Wait for it
"I am the one thing in life I can control...
I'm not falling behind or running late
I'm not standing still
I am lying in wait"
I'm not standing still
I am lying in wait"
- "Wait for it" from the musical Hamilton by Lin-Manuel Miranda
There is a lot of waiting in science. I have to wait for proposals to be reviewed, collaborators to contribute, papers to be published, technology to be usable, samples to be processed, paperwork to be cleared, and the list goes on and on. It was actually a little strange for me to come back from Palau and launch right into lab analysis of the samples I had just collected. We need the data from those samples by next May, so I could not afford to wait.
The analysis that we're planning to do with those coral samples is called 2bRAD. It's a form of restriction site-associated DNA sequencing, which is a complete mouthful. In very simple terms, we're planning to chop up the DNA randomly, sequence the fragments, and find all the little places that the DNA sequence varies from one individual to another. Those little variations will show us which population each individual belongs to. We'll then go through and pick individuals from two different populations to include in our experiment next spring.
2bRAD is an incredibly powerful technique, and I'm honestly pretty glad we can get such high-resolution identifications out of our coral samples. Here's the catch (there's always a catch): the DNA that you use in a 2bRAD analysis has to be pristine. Intact, clean, no other proteins or cellular structures or weird chemicals hanging on. Pristine DNA. Exactly 100 ng of it.
Getting a DNA sample clean enough to use in 2bRAD is a lot of work - it occupied my days for the last two weeks. In order to extract DNA from a sample, you start by bursting all the cells, then selectively removing everything in the cellular soup that's not DNA. I took our samples through a standard DNA extraction kit that includes several cleaning steps, then put them through another multi-step cleaning kit. You lose some DNA in each of the cleaning steps, so if you don't have much in your cellular soup to begin with, you can accidentally wash it all away.
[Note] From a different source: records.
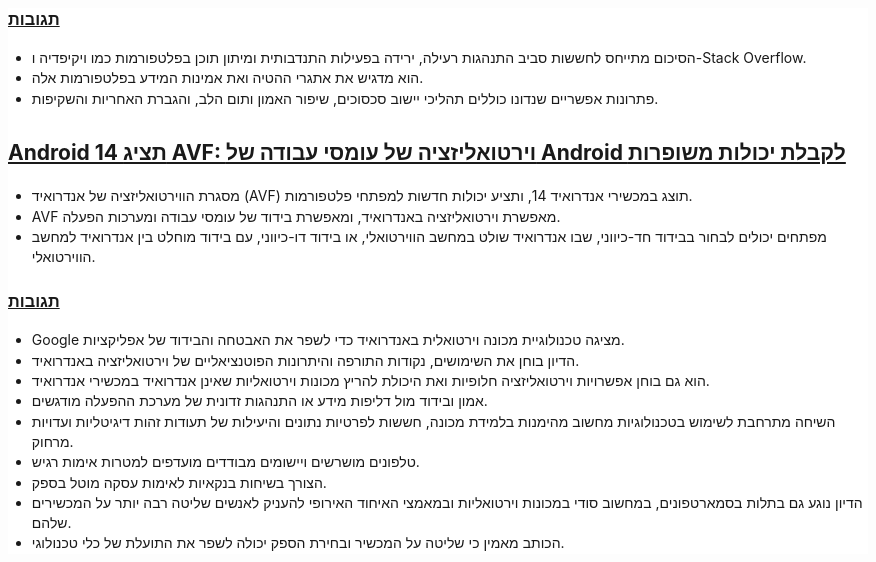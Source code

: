 ### [תגובות](https://news.ycombinator.com/item?id=38530466)

- הסיכום מתייחס לחששות סביב התנהגות רעילה, ירידה בפעילות התנדבותית ומיתון תוכן בפלטפורמות כמו ויקיפדיה ו-Stack Overflow.
- הוא מדגיש את אתגרי ההטיה ואת אמינות המידע בפלטפורמות אלה.
- פתרונות אפשריים שנדונו כוללים תהליכי יישוב סכסוכים, שיפור האמון ותום הלב, והגברת האחריות והשקיפות.

## [Android 14 תציג AVF: וירטואליזציה של עומסי עבודה של Android לקבלת יכולות משופרות](https://android-developers.googleblog.com/2023/12/virtual-machines-as-core-android-primitive.html)

- מסגרת הווירטואליזציה של אנדרואיד (AVF) תוצג במכשירי אנדרואיד 14, ותציע יכולות חדשות למפתחי פלטפורמות.
- AVF מאפשרת וירטואליזציה באנדרואיד, ומאפשרת בידוד של עומסי עבודה ומערכות הפעלה.
- מפתחים יכולים לבחור בבידוד חד-כיווני, שבו אנדרואיד שולט במחשב הווירטואלי, או בידוד דו-כיווני, עם בידוד מוחלט בין אנדרואיד למחשב הווירטואלי.

### [תגובות](https://news.ycombinator.com/item?id=38538100)

- Google מציגה טכנולוגיית מכונה וירטואלית באנדרואיד כדי לשפר את האבטחה והבידוד של אפליקציות.
- הדיון בוחן את השימושים, נקודות התורפה והיתרונות הפוטנציאליים של וירטואליזציה באנדרואיד.
- הוא גם בוחן אפשרויות וירטואליזציה חלופיות ואת היכולת להריץ מכונות וירטואליות שאינן אנדרואיד במכשירי אנדרואיד.
- אמון ובידוד מול דליפות מידע או התנהגות זדונית של מערכת ההפעלה מודגשים.
- השיחה מתרחבת לשימוש בטכנולוגיות מחשוב מהימנות בלמידת מכונה, חששות לפרטיות נתונים והיעילות של תעודות זהות דיגיטליות ועדויות מרחוק.
- טלפונים מושרשים ויישומים מבודדים מועדפים למטרות אימות רגיש.
- הצורך בשיחות בנקאיות לאימות עסקה מוטל בספק.
- הדיון נוגע גם בתלות בסמארטפונים, במחשוב סודי במכונות וירטואליות ובמאמצי האיחוד האירופי להעניק לאנשים שליטה רבה יותר על המכשירים שלהם.
- הכותב מאמין כי שליטה על המכשיר ובחירת הספק יכולה לשפר את התועלת של כלי טכנולוגי.

<head>
  <meta property="og:title" content="Beeper Mini: אנדרואיד מקבל iMessage עם הצפנה מקצה לקצה" />
  <meta property="og:type" content="website" />
  <meta property="og:image" content="https://og.cho.sh/api/og/?title=Beeper%20Mini%3A%20%D7%90%D7%A0%D7%93%D7%A8%D7%95%D7%90%D7%99%D7%93%20%D7%9E%D7%A7%D7%91%D7%9C%20iMessage%20%D7%A2%D7%9D%20%D7%94%D7%A6%D7%A4%D7%A0%D7%94%20%D7%9E%D7%A7%D7%A6%D7%94%20%D7%9C%D7%A7%D7%A6%D7%94&subheading=%D7%99%D7%95%D7%9D%20%D7%A8%D7%91%D7%99%D7%A2%D7%99%2C%206%20%D7%91%D7%93%D7%A6%D7%9E%D7%91%D7%A8%202023%3A%20%D7%A1%D7%99%D7%9B%D7%95%D7%9D%20%D7%97%D7%93%D7%A9%D7%95%D7%AA%20Hacker" />
</head>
There were a few samples that had no DNA left in the soup by the end, so I had to start completely over.
Once you have ultra-clean DNA solution in a tube, you have to measure the concentration. 2bRAD requires exactly 100 ng of DNA in exactly 4 μL of water - that's a concentration of 25 ng/μL. A small minority of the samples were on the money; some had to be diluted (no big deal); and some were infuriatingly close - around 20 ng/μL. I wasn't sure what to do with the ones that were close but not perfect. I didn't want to start over, so I contacted my collaborator at Boston University. Thankfully, her lab has a vacuum system that can selectively evaporate water and condense dilute samples into smaller volumes. If there's 100 ng of DNA in the solution, she can get it down to 4 μL. I was relieved.
I finished my work with the samples at the end of last week, packed them in ice, and sent them to Boston. My collaborator will take the baton from here and run the 2bRAD analysis in her lab. I'm proud of the work that I've done so far. Now the waiting begins.